Version 4.0 of the Microsoft .NET Framework introduced improvements
that make it possible to parallelize code by using multiple cores or processors.
From version 4.0 onwards, the Extreme Optimization Numerical Libraries for .NET
take advantage of this Task Parallel Library to speed up many
calculations.
Parallelizing code can lead to significant improvements in performance.
However, it is no silver bullet. There is some overhead that comes with running code
in parallel. So when not used appropriately, parallelization
can actually degrade performance.
Not all code can be parallelized. Moreover, the ideal situation of an N-fold speed-up
using N cores cannot always be achieved. The speed-up depends
on the proportion of the code that can be parallelized. The larger that proportion,
the closer we can get to the ideal.
For small calculations, parallelization doesn't make much sense. In general,
a calculation must involve a few thousand instructions to see any gains from running
on multiple cores.
This leads us to the last and most important aspect: what to parallelize.

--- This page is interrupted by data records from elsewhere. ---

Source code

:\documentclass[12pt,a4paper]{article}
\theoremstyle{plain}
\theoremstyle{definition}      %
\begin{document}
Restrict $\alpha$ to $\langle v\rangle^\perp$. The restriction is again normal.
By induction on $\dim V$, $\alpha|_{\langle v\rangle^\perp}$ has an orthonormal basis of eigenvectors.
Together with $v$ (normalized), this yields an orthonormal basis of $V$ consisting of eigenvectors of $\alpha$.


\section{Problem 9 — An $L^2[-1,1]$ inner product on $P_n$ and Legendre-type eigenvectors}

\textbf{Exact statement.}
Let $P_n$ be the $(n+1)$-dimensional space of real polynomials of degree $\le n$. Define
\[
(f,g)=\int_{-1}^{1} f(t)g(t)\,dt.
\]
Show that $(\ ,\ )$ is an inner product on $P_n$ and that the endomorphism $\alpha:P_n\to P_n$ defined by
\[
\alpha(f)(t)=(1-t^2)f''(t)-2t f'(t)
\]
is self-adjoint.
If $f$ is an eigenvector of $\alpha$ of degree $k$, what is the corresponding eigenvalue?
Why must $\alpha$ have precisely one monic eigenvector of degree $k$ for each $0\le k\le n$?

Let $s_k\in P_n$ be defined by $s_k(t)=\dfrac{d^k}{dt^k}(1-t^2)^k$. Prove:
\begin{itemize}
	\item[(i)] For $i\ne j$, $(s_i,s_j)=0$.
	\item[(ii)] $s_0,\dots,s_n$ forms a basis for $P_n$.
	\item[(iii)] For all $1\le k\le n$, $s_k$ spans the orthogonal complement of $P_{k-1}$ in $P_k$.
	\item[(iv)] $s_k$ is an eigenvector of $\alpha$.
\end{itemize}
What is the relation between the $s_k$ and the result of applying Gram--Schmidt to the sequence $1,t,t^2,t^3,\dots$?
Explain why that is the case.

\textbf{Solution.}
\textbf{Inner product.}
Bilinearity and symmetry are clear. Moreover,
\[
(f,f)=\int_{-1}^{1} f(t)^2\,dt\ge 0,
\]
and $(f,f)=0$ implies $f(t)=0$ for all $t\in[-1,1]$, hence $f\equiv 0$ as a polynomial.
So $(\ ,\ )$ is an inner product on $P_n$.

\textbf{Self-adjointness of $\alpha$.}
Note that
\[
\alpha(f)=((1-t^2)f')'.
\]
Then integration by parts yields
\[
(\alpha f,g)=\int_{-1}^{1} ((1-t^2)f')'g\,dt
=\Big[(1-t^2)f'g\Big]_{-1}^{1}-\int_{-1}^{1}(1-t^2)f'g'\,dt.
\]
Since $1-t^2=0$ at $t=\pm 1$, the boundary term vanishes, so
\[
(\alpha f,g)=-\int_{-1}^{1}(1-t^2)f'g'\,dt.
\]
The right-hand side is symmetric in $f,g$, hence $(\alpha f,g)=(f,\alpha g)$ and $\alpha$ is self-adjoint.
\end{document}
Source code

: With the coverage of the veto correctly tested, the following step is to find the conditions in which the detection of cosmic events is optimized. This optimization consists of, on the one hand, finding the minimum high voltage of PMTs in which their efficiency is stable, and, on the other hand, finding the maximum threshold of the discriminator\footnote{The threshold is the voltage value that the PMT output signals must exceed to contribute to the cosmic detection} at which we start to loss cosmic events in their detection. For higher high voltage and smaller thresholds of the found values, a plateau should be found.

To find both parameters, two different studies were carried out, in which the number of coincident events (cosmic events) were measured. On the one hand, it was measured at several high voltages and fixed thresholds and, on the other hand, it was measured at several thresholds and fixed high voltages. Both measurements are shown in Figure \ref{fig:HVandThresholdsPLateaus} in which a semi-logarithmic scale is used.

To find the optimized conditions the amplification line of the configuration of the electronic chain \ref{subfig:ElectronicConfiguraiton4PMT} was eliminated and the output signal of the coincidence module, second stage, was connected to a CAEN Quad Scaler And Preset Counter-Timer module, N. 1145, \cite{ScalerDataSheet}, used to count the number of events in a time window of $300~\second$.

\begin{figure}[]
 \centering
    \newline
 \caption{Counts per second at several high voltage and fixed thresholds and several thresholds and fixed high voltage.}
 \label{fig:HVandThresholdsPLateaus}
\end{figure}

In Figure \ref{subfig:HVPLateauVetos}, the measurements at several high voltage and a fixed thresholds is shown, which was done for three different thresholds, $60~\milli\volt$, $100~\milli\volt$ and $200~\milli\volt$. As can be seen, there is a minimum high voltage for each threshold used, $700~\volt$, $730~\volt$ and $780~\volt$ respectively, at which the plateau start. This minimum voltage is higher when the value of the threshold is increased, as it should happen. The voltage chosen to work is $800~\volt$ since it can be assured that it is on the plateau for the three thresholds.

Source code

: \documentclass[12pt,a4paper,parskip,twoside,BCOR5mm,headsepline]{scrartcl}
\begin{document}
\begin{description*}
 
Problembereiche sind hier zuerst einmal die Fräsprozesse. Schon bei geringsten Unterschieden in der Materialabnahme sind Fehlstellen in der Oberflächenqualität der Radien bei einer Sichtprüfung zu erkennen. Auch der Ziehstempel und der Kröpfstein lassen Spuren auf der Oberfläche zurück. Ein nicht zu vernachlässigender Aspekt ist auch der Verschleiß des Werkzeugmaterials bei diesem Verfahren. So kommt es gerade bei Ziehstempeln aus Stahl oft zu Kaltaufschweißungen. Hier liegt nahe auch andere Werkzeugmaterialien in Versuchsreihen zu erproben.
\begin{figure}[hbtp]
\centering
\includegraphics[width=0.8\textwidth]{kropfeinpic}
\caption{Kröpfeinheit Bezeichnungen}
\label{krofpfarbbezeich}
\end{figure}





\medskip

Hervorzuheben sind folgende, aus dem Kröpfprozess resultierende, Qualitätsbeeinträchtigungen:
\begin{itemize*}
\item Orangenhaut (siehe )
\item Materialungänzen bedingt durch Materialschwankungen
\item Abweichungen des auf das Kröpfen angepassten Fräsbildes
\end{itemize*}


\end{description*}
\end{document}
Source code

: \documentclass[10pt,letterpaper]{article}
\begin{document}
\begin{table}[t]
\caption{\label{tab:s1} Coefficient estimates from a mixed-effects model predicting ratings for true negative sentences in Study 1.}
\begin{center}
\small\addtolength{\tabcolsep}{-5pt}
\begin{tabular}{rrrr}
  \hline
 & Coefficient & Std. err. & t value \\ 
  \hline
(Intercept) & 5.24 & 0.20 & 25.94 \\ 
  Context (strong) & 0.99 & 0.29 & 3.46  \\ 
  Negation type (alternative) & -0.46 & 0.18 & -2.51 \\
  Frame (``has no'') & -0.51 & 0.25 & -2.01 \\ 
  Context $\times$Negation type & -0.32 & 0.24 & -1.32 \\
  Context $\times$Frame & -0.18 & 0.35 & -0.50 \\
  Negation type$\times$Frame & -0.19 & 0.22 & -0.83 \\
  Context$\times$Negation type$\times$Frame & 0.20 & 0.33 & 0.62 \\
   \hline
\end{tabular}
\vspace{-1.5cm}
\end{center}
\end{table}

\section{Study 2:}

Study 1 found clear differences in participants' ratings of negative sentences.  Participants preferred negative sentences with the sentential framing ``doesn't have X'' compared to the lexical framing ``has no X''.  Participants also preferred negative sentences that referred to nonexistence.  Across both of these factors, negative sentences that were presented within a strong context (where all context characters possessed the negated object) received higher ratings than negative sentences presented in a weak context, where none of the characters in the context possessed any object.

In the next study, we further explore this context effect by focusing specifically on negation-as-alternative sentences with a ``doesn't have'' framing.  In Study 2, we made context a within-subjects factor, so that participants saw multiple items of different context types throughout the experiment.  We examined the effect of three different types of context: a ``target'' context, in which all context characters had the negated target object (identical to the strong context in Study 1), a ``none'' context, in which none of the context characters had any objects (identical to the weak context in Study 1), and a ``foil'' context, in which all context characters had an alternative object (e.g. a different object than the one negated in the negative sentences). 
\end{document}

Most calculations are organized like a tree, where some branches can be executed in parallel.
The best place to parallelize is where the chunk size is large enough that the overhead
is relatively small, but small enough so that dependent tasks are not left waiting for
large chunks of work to be finished.
It is important to pick a specific level at which to parallelize.
It does not make sense to parallelize at a high and at a low level at the same time.
From the point of view of a smaller (lower level) task, the division of labor has
already been done. The net result would be more overhead and worse performance.
In practical terms, you will have to decide if you want to parallelize your code
or use the parallelized versions of algorithms in the numerical libraries. Doing both
may make sense in some instances, but may be problematic in others.
For more information on using the Task Parallel Library in .NET 4.0 to parallelize
your code, see the
Microsoft Parallel Computing Developer Center.
There are many ways you can take advantage of the built-in parallelization
features in the Extreme Optimization Numerical Libraries for .NET.
Most methods that were parallelized will run in parallel automatically.
However, it may be desirable to have more control. For example, you may want to make use
of the task cancellation mechanism in the task parallel library. Or, if you are calling
the code from multiple threads, you may want to force the library to run single-threaded
to avoid overhead.
Parallelism in algorithms
Many of the algorithms in the Extreme Optimization Numerical Libraries for .NET
have been parallelized. Every type that inherits from
ManagedIterativeAlgorithmT, TError, TReport
supports parallelization, although in some cases it has not been completely implemented.
The cancellation mechanism from the task parallel library is fully supported.
Two mechanisms are provided.
First, the MaxDegreeOfParallelism
property specifies how many threads may be used in the calculation. The default value is
-1, which means the number of threads is determined by the concurrency runtime.
Second, many of the implementations have worker methods that are overloaded to take an additional
ParallelOptions argument.
The options supplied in this argument override any set by other means, including the
algorithm's MaxDegreeOfParallelism
property. If you want to enable the cancellation mechanism, then you must use this method.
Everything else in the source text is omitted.